Highlights of RisingWave v1.8: The Open-Source Streaming Database

Highlights of RisingWave v1.8: The Open-Source Streaming Database

We at RisingWave are happy to announce the release of v1.8 this month! This release is again filled with new features, updates to existing features, and bug fixes. Additional improvements are made to Python UDFs, Rust UDFs, and connectors, providing users with more flexibility and control over their database. A breaking change regarding decoupled sinks is also included, so read on to learn how to avoid compatibility issues.

If you are interested in the full list of v1.8 updates, see the release note.

Breaking change: decoupling sinks

Starting from v1.8, RisingWave has changed to a more lightweight method for state cleaning, affecting sinks with decouple enabled. This was first implemented in v1.6, but sink decoupling compatibility will not be maintained going forward. It is recommended for users with decoupled sinks to either not directly upgrade to v1.8, or to delete all sinks with decoupled enabled before upgrading.

To check if you have any sinks with decoupled enabled, first upgrade to v1.7. In v1.7, we support the internal table rw_sink_decouple, which allows you to check the decouple status of all sinks. There are no compatilibility issues when upgrading from v1.6 to v1.7. Next, run the following query.

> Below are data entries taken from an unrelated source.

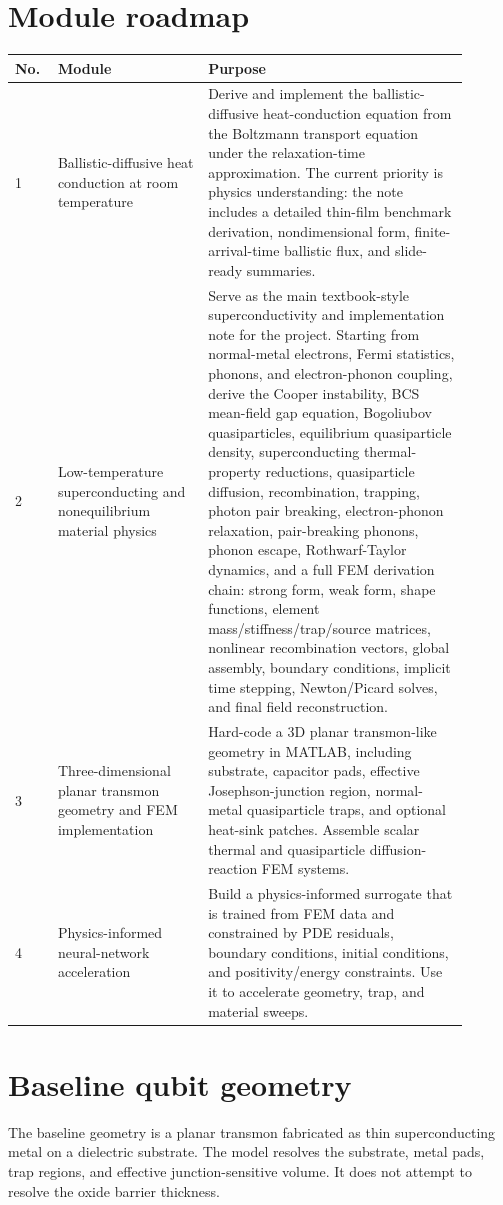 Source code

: \documentclass[11pt]{article}
\begin{document}
\section{Module roadmap}
\begin{longtable}{p{0.08\linewidth} p{0.30\linewidth} p{0.52\linewidth}}
\toprule
\textbf{No.} & \textbf{Module} & \textbf{Purpose}\\
\midrule
1 & Ballistic-diffusive heat conduction at room temperature & Derive and implement the ballistic-diffusive heat-conduction equation from the Boltzmann transport equation under the relaxation-time approximation. The current priority is physics understanding: the note includes a detailed thin-film benchmark derivation, nondimensional form, finite-arrival-time ballistic flux, and slide-ready summaries.\\
2 & Low-temperature superconducting and nonequilibrium material physics & Serve as the main textbook-style superconductivity and implementation note for the project. Starting from normal-metal electrons, Fermi statistics, phonons, and electron-phonon coupling, derive the Cooper instability, BCS mean-field gap equation, Bogoliubov quasiparticles, equilibrium quasiparticle density, superconducting thermal-property reductions, quasiparticle diffusion, recombination, trapping, photon pair breaking, electron-phonon relaxation, pair-breaking phonons, phonon escape, Rothwarf-Taylor dynamics, and a full FEM derivation chain: strong form, weak form, shape functions, element mass/stiffness/trap/source matrices, nonlinear recombination vectors, global assembly, boundary conditions, implicit time stepping, Newton/Picard solves, and final field reconstruction.\\
3 & Three-dimensional planar transmon geometry and FEM implementation & Hard-code a 3D planar transmon-like geometry in MATLAB, including substrate, capacitor pads, effective Josephson-junction region, normal-metal quasiparticle traps, and optional heat-sink patches. Assemble scalar thermal and quasiparticle diffusion-reaction FEM systems.\\
4 & Physics-informed neural-network acceleration & Build a physics-informed surrogate that is trained from FEM data and constrained by PDE residuals, boundary conditions, initial conditions, and positivity/energy constraints. Use it to accelerate geometry, trap, and material sweeps.\\
\bottomrule
\end{longtable}

\section{Baseline qubit geometry}
The baseline geometry is a planar transmon fabricated as thin superconducting metal on a dielectric substrate. The model resolves the substrate, metal pads, trap regions, and effective junction-sensitive volume. It does not attempt to resolve the oxide barrier thickness.
\end{document}
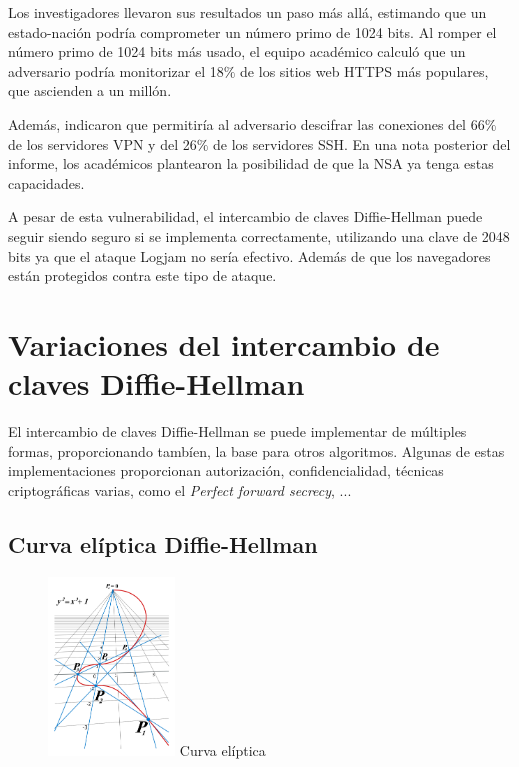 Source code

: \documentclass[11pt]{article}
\begin{document}
Los investigadores llevaron sus resultados un paso más allá, estimando que un estado-nación podría comprometer un número primo de 1024 bits. Al romper el número primo de 1024 bits más usado, el equipo académico calculó que un adversario podría monitorizar el 18$\%$ de los sitios web HTTPS más populares, que ascienden a un millón.

Además, indicaron que permitiría al adversario descifrar las conexiones del 66$\%$ de los servidores VPN y del 26$\%$ de los servidores SSH. En una nota posterior del informe, los académicos plantearon la posibilidad de que la NSA ya tenga estas capacidades.

A pesar de esta vulnerabilidad, el intercambio de claves Diffie-Hellman puede seguir siendo seguro si se implementa correctamente, utilizando una clave de 2048 bits ya que el ataque Logjam no sería efectivo. Además de que los navegadores están protegidos contra este tipo de ataque.


\section{Variaciones del intercambio de claves Diffie-Hellman}

El intercambio de claves Diffie-Hellman se puede implementar de múltiples formas, proporcionando tambíen, la base para otros algoritmos. Algunas de estas implementaciones proporcionan autorización, confidencialidad, técnicas criptográficas varias, como el \emph{Perfect forward secrecy}, ...

\newpage

\subsection{Curva elíptica Diffie-Hellman}

\begin{figure} %
    \centering
    \includegraphics[width=0.30\textwidth]{img/curva.jpg}
   	Curva elíptica
\end{figure}
\end{document}
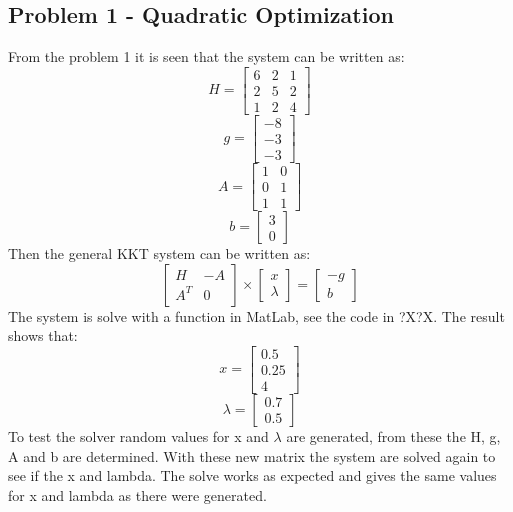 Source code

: \subsection{Problem 1 - Quadratic Optimization}
From the problem 1 it is seen that the system can be written as:
\[H=\begin{bmatrix}
	6 & 2 & 1 \\2 & 5 & 2 \\1 & 2 & 4
\end{bmatrix}\]
\[g=\begin{bmatrix}
	-8 \\-3 \\ -3
\end{bmatrix}\]
\[A=\begin{bmatrix}
	1 & 0 \\ 0 & 1 \\ 1 & 1
\end{bmatrix}\]
\[b= \begin{bmatrix}
	3 \\ 0
\end{bmatrix}\]
Then the general KKT system can be written as:
\[\begin{bmatrix}
	H & -A \\A^T & 0
\end{bmatrix} \times \begin{bmatrix}
	x\\ \lambda
\end{bmatrix} =\begin{bmatrix}
	-g\\ b
\end{bmatrix}\]
The system is solve with a function in MatLab, see the code in ?X?X. The result shows that:
\[x=\begin{bmatrix}
	0.5 \\ 0.25 \\ 4
\end{bmatrix}\]
\[\lambda=\begin{bmatrix}
	0.7 \\0.5 
\end{bmatrix}\]
To test the solver random values for x and $\lambda$ are generated, from these the H, g, A and b are determined. With these new matrix the system are solved again to see if the x and lambda. The solve works as expected and gives the same values for x and lambda as there were generated.

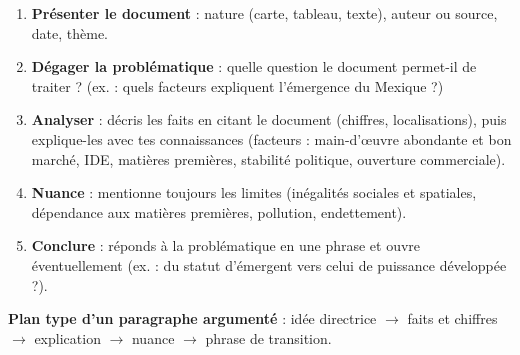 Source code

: \documentclass[11pt]{article}
\begin{document}
\begin{methode}
\begin{enumerate}
\item \textbf{Présenter le document} : nature (carte, tableau, texte), auteur ou source, date, thème.
\item \textbf{Dégager la problématique} : quelle question le document permet-il de traiter ? (ex. : quels facteurs expliquent l'émergence du Mexique ?)
\item \textbf{Analyser} : décris les faits en citant le document (chiffres, localisations), puis explique-les avec tes connaissances (facteurs : main-d'œuvre abondante et bon marché, IDE, matières premières, stabilité politique, ouverture commerciale).
\item \textbf{Nuance} : mentionne toujours les limites (inégalités sociales et spatiales, dépendance aux matières premières, pollution, endettement).
\item \textbf{Conclure} : réponds à la problématique en une phrase et ouvre éventuellement (ex. : du statut d'émergent vers celui de puissance développée ?).
\end{enumerate}
\textbf{Plan type d'un paragraphe argumenté} : idée directrice $\rightarrow$ faits et chiffres $\rightarrow$ explication $\rightarrow$ nuance $\rightarrow$ phrase de transition.
\end{methode}
\end{document}
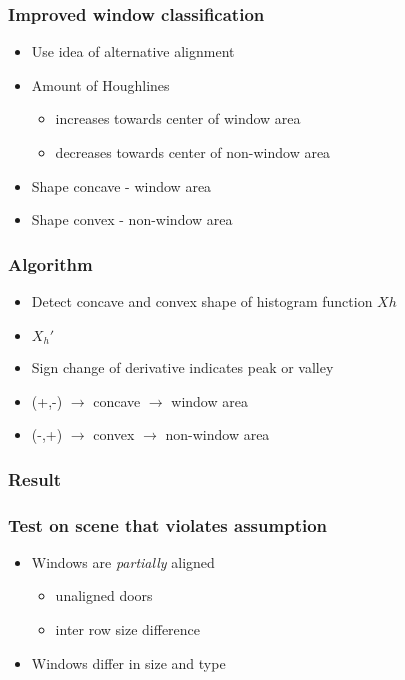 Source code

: \documentclass{beamer}
\begin{document}
\frame
{
	\frametitle{Improved window classification}
	\begin{itemize}
	\item <+-| alert@+> Use idea of alternative alignment
	\item <+-| alert@+> Amount of Houghlines 
		\begin{itemize}
		\item <+-| alert@+> increases towards center of window area
		\item <+-| alert@+> decreases towards center of non-window area
		\end{itemize}
	\item <+-| alert@+> Shape concave - window area
	\item <+-| alert@+> Shape convex - non-window area
	\end{itemize}
}
\frame
{
}

\frame
{
	\frametitle{Algorithm}
	\begin{itemize}
	\item <+-| alert@+> Detect concave and convex shape of histogram function $Xh$
	\item <+-| alert@+> $X_{h}'$ 
	\item <+-| alert@+> Sign change of derivative indicates peak or valley
	\item <+-| alert@+> (+,-) $\rightarrow$ concave $\rightarrow$ window area
	\item <+-| alert@+> (-,+) $\rightarrow$ convex $\rightarrow$ non-window area
	\end{itemize}
}

\frame
{
	\frametitle{Result}
}

\frame
{
	\frametitle{Test on scene that violates assumption}

	\begin{itemize}
		\item Windows are \emph{partially} aligned
			\begin{itemize}
			\item unaligned doors
			\item inter row size difference 
			\end{itemize}
		\item Windows differ in size and type
	\end{itemize}
}
\frame
{
}
\end{document}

SELECT * FROM rw_sink_decouple
WHERE is_decouple AND watermark_vnode_count < 256;

The query will return any sinks that may run into compatibility issues if you upgrade. If the query returns empty results, it is safe to upgrade to v1.8.

Embedded UDFs

In v1.7, we introduced support for UDFs in additional languages. With this release, we continue to improve the functionality of UDFs. Now you can create embedded UDFs in Python and Rust, which means these UDFs are defined, compiled, and ran internally in RisingWave. This way, there is no need to install the external API. However, you are limited from using external libraries or file systems.

Embedded Python UDFs

When creating an embedded Python UDF, use the CREATE FUNCTION command. Here is an example.

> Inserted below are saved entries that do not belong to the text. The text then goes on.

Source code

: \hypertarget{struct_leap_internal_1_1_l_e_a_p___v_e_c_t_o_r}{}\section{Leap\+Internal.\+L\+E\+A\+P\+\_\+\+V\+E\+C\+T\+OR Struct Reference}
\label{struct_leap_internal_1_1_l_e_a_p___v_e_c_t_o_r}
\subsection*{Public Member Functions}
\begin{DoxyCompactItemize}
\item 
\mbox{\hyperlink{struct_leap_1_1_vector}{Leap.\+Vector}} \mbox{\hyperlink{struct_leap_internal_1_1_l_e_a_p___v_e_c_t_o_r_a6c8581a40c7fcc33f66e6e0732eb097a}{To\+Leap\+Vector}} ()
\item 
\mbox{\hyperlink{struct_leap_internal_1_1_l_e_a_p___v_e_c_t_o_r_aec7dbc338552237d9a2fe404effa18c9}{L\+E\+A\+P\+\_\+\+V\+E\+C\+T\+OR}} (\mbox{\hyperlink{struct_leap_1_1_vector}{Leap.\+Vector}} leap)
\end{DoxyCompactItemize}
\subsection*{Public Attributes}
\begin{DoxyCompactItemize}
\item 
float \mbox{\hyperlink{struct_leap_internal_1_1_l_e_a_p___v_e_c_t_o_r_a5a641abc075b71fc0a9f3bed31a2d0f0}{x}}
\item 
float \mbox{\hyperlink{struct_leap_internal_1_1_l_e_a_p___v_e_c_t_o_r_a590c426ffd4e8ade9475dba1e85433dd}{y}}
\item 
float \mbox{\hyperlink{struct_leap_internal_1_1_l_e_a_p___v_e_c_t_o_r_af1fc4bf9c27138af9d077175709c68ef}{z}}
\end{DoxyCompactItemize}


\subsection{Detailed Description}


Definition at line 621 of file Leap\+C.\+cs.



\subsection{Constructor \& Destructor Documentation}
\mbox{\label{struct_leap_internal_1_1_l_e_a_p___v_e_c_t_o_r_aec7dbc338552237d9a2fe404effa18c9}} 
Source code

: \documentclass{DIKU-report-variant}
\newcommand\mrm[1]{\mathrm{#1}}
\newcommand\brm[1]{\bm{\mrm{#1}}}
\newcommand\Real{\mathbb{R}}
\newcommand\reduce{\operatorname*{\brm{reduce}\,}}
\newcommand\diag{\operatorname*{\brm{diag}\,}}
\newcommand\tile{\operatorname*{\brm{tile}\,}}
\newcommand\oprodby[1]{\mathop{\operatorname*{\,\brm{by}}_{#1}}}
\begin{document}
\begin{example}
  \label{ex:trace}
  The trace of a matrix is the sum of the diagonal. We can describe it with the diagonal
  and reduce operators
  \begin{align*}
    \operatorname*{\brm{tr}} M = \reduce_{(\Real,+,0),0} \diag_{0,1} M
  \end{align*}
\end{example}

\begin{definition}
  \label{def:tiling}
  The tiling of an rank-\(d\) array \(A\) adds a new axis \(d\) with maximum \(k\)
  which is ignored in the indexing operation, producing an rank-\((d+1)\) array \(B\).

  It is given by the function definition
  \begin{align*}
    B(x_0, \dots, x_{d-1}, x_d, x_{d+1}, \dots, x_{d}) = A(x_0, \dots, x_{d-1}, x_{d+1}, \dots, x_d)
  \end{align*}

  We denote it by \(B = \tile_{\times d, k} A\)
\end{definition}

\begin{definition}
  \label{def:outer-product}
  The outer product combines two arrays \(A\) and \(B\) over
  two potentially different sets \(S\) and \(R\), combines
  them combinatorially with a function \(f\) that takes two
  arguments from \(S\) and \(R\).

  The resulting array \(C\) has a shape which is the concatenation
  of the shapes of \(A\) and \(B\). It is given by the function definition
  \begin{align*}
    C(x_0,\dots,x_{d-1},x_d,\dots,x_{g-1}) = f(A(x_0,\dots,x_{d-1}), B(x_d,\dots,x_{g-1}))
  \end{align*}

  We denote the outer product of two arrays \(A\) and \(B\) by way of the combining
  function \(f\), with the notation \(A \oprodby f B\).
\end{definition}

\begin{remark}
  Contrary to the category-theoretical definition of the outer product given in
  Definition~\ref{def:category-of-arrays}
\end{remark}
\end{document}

CREATE FUNCTION gcd(a int, b int) RETURNS int LANGUAGE python AS $$
def gcd(a, b):
    while b != 0:
        a, b = b, a % b
    return a
$$;

The function definition is written using Python syntax. You also have the option to create table functions and to have your function return struct types.

Creating an embedded UDFs means that you are limited to pure computation logic but it is useful if you need to repeatedly use complex computations. However, you do have access to the json, decimal, re, math, and datetime libraries. After the function is created, you can call it like any other built-in function.

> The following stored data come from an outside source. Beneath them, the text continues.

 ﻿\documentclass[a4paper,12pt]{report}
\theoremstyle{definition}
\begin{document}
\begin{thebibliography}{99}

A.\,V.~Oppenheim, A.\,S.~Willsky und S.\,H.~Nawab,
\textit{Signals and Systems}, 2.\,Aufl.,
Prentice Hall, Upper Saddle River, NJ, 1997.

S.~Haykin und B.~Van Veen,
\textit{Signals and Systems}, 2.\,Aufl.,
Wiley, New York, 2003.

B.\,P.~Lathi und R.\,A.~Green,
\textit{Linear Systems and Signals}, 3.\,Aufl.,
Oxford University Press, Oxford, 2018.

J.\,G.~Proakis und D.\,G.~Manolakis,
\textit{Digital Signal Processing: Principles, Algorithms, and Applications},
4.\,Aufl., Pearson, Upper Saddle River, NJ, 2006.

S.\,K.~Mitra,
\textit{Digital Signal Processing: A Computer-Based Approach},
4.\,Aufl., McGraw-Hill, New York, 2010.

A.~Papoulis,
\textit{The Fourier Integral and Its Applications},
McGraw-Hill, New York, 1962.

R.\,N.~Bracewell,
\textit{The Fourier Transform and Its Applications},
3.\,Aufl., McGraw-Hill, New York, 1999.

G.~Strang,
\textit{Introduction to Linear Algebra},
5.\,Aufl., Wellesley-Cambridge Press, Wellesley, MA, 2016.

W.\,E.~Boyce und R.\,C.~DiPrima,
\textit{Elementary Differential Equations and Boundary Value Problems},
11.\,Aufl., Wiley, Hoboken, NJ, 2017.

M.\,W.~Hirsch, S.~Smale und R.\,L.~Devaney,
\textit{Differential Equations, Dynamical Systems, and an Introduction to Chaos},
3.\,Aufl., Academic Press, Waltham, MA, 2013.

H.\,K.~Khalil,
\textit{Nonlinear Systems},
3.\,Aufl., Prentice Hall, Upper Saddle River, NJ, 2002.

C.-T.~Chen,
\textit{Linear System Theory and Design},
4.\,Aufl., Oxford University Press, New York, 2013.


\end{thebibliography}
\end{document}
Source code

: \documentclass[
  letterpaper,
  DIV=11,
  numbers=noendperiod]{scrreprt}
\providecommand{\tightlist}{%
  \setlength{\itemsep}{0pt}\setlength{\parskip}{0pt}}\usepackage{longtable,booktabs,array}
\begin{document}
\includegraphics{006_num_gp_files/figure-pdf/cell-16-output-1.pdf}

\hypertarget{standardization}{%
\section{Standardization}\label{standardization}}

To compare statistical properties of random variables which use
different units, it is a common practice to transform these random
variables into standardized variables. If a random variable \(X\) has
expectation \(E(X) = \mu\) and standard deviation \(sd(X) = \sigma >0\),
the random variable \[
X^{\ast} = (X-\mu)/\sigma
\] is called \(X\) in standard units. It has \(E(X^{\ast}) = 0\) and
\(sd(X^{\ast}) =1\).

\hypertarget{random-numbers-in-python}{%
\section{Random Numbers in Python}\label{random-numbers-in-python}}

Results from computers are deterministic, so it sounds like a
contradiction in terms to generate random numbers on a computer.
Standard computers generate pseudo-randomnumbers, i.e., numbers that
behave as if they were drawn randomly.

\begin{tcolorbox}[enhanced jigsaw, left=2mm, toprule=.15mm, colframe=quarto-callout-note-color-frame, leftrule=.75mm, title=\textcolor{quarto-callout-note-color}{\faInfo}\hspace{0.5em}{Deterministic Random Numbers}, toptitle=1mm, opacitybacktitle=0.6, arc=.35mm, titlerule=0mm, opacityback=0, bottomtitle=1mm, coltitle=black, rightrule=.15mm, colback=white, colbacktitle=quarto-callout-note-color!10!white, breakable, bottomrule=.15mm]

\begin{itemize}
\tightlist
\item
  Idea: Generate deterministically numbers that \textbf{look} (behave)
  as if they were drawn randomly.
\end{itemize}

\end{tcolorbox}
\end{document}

Some built-in functions are not allowed. For the full list, see the official documentation linked below.

Embedded Rust UDFs

Likewise with embedded Python UDFs, use the CREATE FUNCTION command to define an embedded UDF.

CREATE FUNCTION gcd(int, int) RETURNS int LANGUAGE rust AS $$
    fn gcd(mut x: i32, mut y: i32) -> i32 {
        while y != 0 {
            (x, y) = (y, x % y);
        }
        return x;
    }
$$;

The function body is defined using Rust syntax. And just like embedded Python UDFs, you can create table functions and have your function return struct types. While additional external libraries are not supported, you can still use the standard libraries chrono, rust_decimal, and serde_json. Once your function is defined, you can use it like any built-in function.

For details on the syntax, see the documentation linked below.

For more details, see:

Refresh schema

Previously, to refresh the schema of a source defined with a Schema Registry, you needed to redefine its schema registry using the ALTER SOURCE command, which was quite verbose. Furthermore, refreshing the schema of a table was not supported.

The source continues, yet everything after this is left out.